Task to carry out: Quote the records below word for word, please, from the very first line through the one that contains "Recent research emphasizes", and nothing beyond it.

(Data records)

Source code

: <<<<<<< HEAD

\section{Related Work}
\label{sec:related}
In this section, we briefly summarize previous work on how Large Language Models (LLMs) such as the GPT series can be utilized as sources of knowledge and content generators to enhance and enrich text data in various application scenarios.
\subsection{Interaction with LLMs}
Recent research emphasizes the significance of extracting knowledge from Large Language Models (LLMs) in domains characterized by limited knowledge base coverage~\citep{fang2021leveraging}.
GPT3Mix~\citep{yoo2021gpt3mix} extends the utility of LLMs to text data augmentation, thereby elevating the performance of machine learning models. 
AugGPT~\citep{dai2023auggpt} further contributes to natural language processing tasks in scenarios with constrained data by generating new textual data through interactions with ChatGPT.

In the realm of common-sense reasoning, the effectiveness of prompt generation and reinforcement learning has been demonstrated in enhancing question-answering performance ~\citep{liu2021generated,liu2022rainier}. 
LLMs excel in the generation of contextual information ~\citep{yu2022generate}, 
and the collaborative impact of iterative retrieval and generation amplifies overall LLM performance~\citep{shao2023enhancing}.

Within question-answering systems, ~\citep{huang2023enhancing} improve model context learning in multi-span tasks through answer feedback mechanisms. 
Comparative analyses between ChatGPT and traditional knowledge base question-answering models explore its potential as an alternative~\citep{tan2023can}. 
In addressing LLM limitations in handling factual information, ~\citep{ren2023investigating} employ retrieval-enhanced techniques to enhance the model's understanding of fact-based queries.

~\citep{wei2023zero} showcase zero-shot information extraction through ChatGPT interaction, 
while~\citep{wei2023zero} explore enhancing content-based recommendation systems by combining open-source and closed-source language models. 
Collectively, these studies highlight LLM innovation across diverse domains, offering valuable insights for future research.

Finished task:
Source code

: <<<<<<< HEAD

\section{Related Work}
\label{sec:related}
In this section, we briefly summarize previous work on how Large Language Models (LLMs) such as the GPT series can be utilized as sources of knowledge and content generators to enhance and enrich text data in various application scenarios.
\subsection{Interaction with LLMs}
Recent research emphasizes the significance of extracting knowledge from Large Language Models (LLMs) in domains characterized by limited knowledge base coverage~\citep{fang2021leveraging}.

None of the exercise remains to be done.